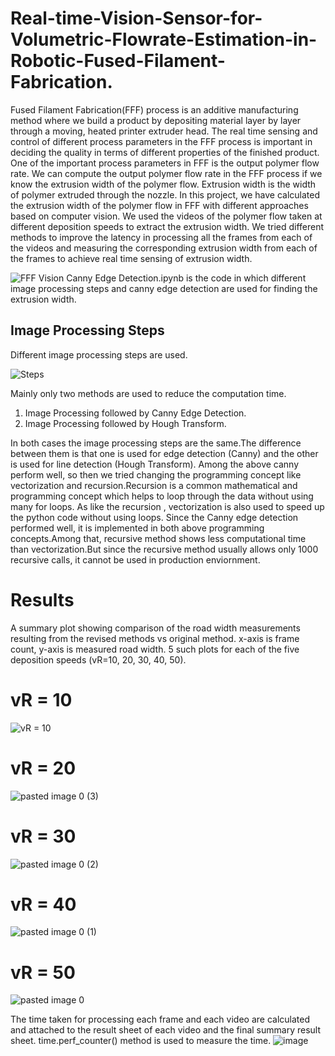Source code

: # Real-time-Vision-Sensor-for-Volumetric-Flowrate-Estimation-in-Robotic-Fused-Filament-Fabrication.

Fused Filament Fabrication(FFF) process is an additive manufacturing method where we build a product by
depositing material layer by layer through a moving, heated
printer extruder head. The real time sensing and control of
different process parameters in the FFF process is important in
deciding the quality in terms of different properties of the finished
product. One of the important process parameters in FFF is the
output polymer flow rate. We can compute the output polymer
flow rate in the FFF process if we know the extrusion width
of the polymer flow. Extrusion width is the width of polymer
extruded through the nozzle. In this project, we have calculated
the extrusion width of the polymer flow in FFF with different
approaches based on computer vision. We used the videos of
the polymer flow taken at different deposition speeds to extract
the extrusion width. We tried different methods to improve the
latency in processing all the frames from each of the videos and
measuring the corresponding extrusion width from each of the
frames to achieve real time sensing of extrusion width.

![FFF Vision Canny Edge Detection.ipynb](https://github.com/basilkraju/Real-time-Vision-Sensor-for-Volumetric-Flowrate-Estimation-in-Robotic-Fused-Filament-Fabrication/blob/main/FFF%20Vision%20Canny%20Edge%20Detection.ipynb)  is the code in which different image processing steps and canny edge detection are used for finding the extrusion width.

## Image Processing Steps
Different image processing steps are used.

![Steps](https://user-images.githubusercontent.com/45179359/226188899-28303406-0d0d-4d2e-827d-05971e284898.jpg)

Mainly only two methods are used to reduce the computation time.
1. Image Processing followed by Canny Edge Detection.
2. Image Processing followed by Hough Transform.

In both cases the image processing steps are the same.The difference between them is
that one is used for edge detection (Canny) and the other is used for line detection
(Hough Transform).
Among the above canny perform well, so then we tried changing the programming
concept like vectorization and recursion.Recursion is a common mathematical and
programming concept which helps to loop through the data without using many for loops.
As like the recursion , vectorization is also used to speed up the python code without
using loops.
Since the Canny edge detection performed well, it is implemented in both above
programming concepts.Among that, recursive method shows less computational time
than vectorization.But since the recursive method usually allows only 1000 recursive calls, it cannot be used in production enviornment.


# Results

A summary plot showing comparison of the road width measurements resulting from the revised methods vs original method. x-axis is frame count, y-axis is measured road width. 5 such plots for each of the five deposition speeds (vR=10, 20, 30, 40, 50).
# vR = 10
![vR = 10](https://user-images.githubusercontent.com/45179359/226188247-d25f2cbe-6224-4735-bc10-253e571b51ce.png)
# vR = 20
![pasted image 0 (3)](https://user-images.githubusercontent.com/45179359/226188219-e87308cd-b790-4e1c-813f-cb72aab7bd32.png)
# vR = 30
![pasted image 0 (2)](https://user-images.githubusercontent.com/45179359/226188343-6dba2cc1-c813-455d-bc63-9f7fe9851e89.png)
# vR = 40
![pasted image 0 (1)](https://user-images.githubusercontent.com/45179359/226188322-c07a92ad-4f7f-4c1e-8ebe-0109bed72944.png)
# vR = 50
![pasted image 0](https://user-images.githubusercontent.com/45179359/226188316-9e4a2f32-1026-42be-a784-bf8c795cd39e.png)

The time taken for processing each frame and each video are calculated and attached to
the result sheet of each video and the final summary result sheet.
time.perf_counter() method is used to measure the time.
![image](https://user-images.githubusercontent.com/45179359/226279514-bad19f6e-846c-4ca2-9eba-8b737462ae2b.png)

Work request
Wherever the line holding "product. One of" falls in the entries above, copy exactly from it through the line holding "frames to achieve", inclusive, and add nothing.

Exercise answer
product. One of the important process parameters in FFF is the
output polymer flow rate. We can compute the output polymer
flow rate in the FFF process if we know the extrusion width
of the polymer flow. Extrusion width is the width of polymer
extruded through the nozzle. In this project, we have calculated
the extrusion width of the polymer flow in FFF with different
approaches based on computer vision. We used the videos of
the polymer flow taken at different deposition speeds to extract
the extrusion width. We tried different methods to improve the
latency in processing all the frames from each of the videos and
measuring the corresponding extrusion width from each of the
frames to achieve real time sensing of extrusion width.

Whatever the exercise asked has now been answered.